The Many-Wintered Crow. James Smetham. 1860s (see Casteras 116); 1880 (see Art UK). Oil on panel, H 14 x W 19.4 cm. Credit: Birmingham Museums Trust. Accession number: 1943P281, bequeathed by Sir Arthur Newsholme, 1942. Image kindly released via Art UK on the Creative Commons Zero licence (CC0). Caption material added by Jacqueline Banerjee, who also added the comments below. Click on the image to enlarge it.
The painting takes its title from a line in Tennyson's "Locksley Hall," in which the speaker imagines his eventual old age in terms of "the many-winter'd crow that leads the clanging rookery home." Yet the bare, wintry scene has its own beauty, with blue sea in the distance (reminiscent of the "central blue" in a later line of the poem). Smetham greatly admired Tennyson. He had bought the two-volume edition of the poems in 1843, the very year it was published, and it proved a great source of inspiration for him. William Davies in his memoir of Smetham recalls that "he made some charming marginal illustrations in it." Davies continues,
I first became acquainted with him in the year 1846, and remember well his enthusiasm for and enjoyment of the delicate touches and artistic refinement of the early poems of Lord Tennyson. They remained to him an influence during the rest of his life; and perhaps nowhere could the Laureate have found a more faithful treasury of his writings than in this “heart of a friend.” Besides appealing to his aesthetic sense they stimulated his artistic faculty, and afforded him subjects for many pictures. 
Alexei Kondratyevich Savrasov (1830-1897), The Rooks Have Come Back (1871) in the Tretyakov Gallery, Moscow. Source: Wikimedia Commons (public domain).
Mike Hickox, who has written about Smetham's Mary Magdalene, feels that the later date of the painting, as given on Art UK, may have been added by Smetham's friends when trying to sell it on his behalf, because by that stage of his life he was suffering from severe depression. It seems much more likely that Susan Casteras is right in including it among works of the 1860s.

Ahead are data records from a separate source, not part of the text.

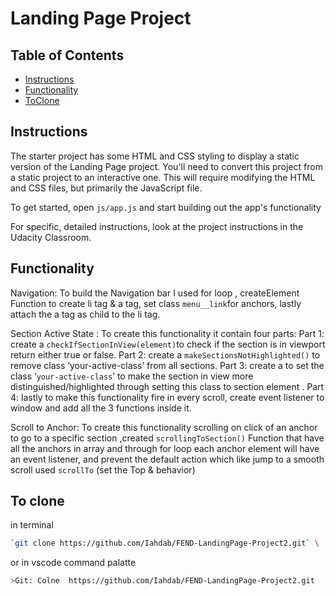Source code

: # Landing Page Project

## Table of Contents

- [Instructions](#instructions)
- [Functionality](#functionality)
- [ToClone](#ToClone)

## Instructions

The starter project has some HTML and CSS styling to display a static version of the Landing Page project. You'll need to convert this project from a static project to an interactive one. This will require modifying the HTML and CSS files, but primarily the JavaScript file.

To get started, open `js/app.js` and start building out the app's functionality

For specific, detailed instructions, look at the project instructions in the Udacity Classroom.

## Functionality

Navigation:
To build the Navigation bar I used for loop , createElement Function to create li tag & a tag, set class `menu__link`for anchors, lastly attach the a tag as child to the li tag.

Section Active State :
To create this functionality it contain four parts:
Part 1: create a `checkIfSectionInView(element)`to check if the section is in viewport return either true or false.
Part 2: create a `makeSectionsNotHighlighted()` to remove class ‘your-active-class’ from all sections.
Part 3: create a to set the class ‘`your-active-class`’ to make the section in view more distinguished/highlighted through setting this class to section element .
Part 4: lastly to make this functionality fire in every scroll, create event listener to window and add all the 3 functions inside it.

Scroll to Anchor:
To create this functionality scrolling on click of an anchor to go to a specific section ,created `scrollingToSection()`
Function that have all the anchors in array and through for loop each anchor element will have an event listener, and prevent the default action which like jump to a smooth scroll used `scrollTo` (set the Top & behavior)

## To clone 
in terminal
```sh
`git clone https://github.com/Iahdab/FEND-LandingPage-Project2.git` \
```
or in vscode command palatte 
```sh
>Git: Colne  https://github.com/Iahdab/FEND-LandingPage-Project2.git
```
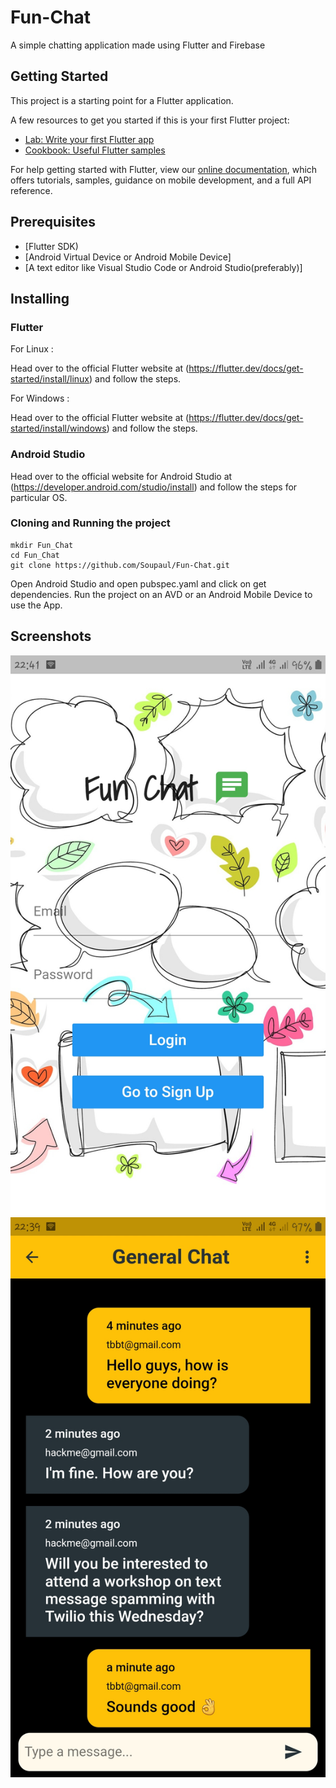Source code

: # Fun-Chat

A simple chatting application made using Flutter and Firebase

## Getting Started

This project is a starting point for a Flutter application.

A few resources to get you started if this is your first Flutter project:

- [Lab: Write your first Flutter app](https://flutter.dev/docs/get-started/codelab)
- [Cookbook: Useful Flutter samples](https://flutter.dev/docs/cookbook)

For help getting started with Flutter, view our
[online documentation](https://flutter.dev/docs), which offers tutorials,
samples, guidance on mobile development, and a full API reference.

## Prerequisites

- [Flutter SDK)
- [Android Virtual Device or Android Mobile Device]
- [A text editor like Visual Studio Code or Android Studio(preferably)]

## Installing

### Flutter

For Linux :

Head over to the official Flutter website at (https://flutter.dev/docs/get-started/install/linux) and follow the steps.

For Windows :

Head over to the official Flutter website at (https://flutter.dev/docs/get-started/install/windows) and follow the steps.

### Android Studio

Head over to the official website for Android Studio at (https://developer.android.com/studio/install) and follow the steps for particular OS.

### Cloning and Running the project

```
mkdir Fun_Chat
cd Fun_Chat
git clone https://github.com/Soupaul/Fun-Chat.git

```
Open Android Studio and open pubspec.yaml and click on get dependencies.
Run the project on an AVD or an Android Mobile Device to use the App.

## Screenshots

![](images/screenshots/login_screen.jpg)
![](images/screenshots/chat_screen.jpg)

Smetham's painting has more drama about it than one on a similar theme, by the Russian artist Alexei Savrasov. Interestingly, Savrasov visited England in the 60s, and was much impressed by English and German artists' "striving for truth and independence" (qtd. in "Alexey Kondratievich Savrasov") but there is nothing to suggest that he might have seen this particular painting or been inspired by the idea of birds returning in spring. His own painting has an altogether fresher aspect: it is set in brighter daylight, and a little later in the season. Here, snow is thawing, and instead of old leaves still clinging to bare branches, there is a hint of new ones budding on the delicate sprays of the birches. The birds are already making their nests, and the shadows cast by the sun suggest warmer weather to come, while the spire nearby speaks of spiritual renewal. The two paintings make an interesting pair. Savrasov's, however, is much better known, perhaps even the best known of his works.
"Alexey Kondratievich Savrasov (1830-1897)" (trans. from the Russian). Zinref.ru - online library. Web. 14 April 2021.
Casteras, Susan. James Smetham: Artist, Author, Pre-Raphaelite Associate. Aldershot, England: Scolar Press, 1994.
Davies, William. "Memoir of James Smetham." In Letters of James Smetham. Ed. Sarah Smetham and William Davies. London: Macmillan, 1892. 1-50. Google Books. Free Ebook.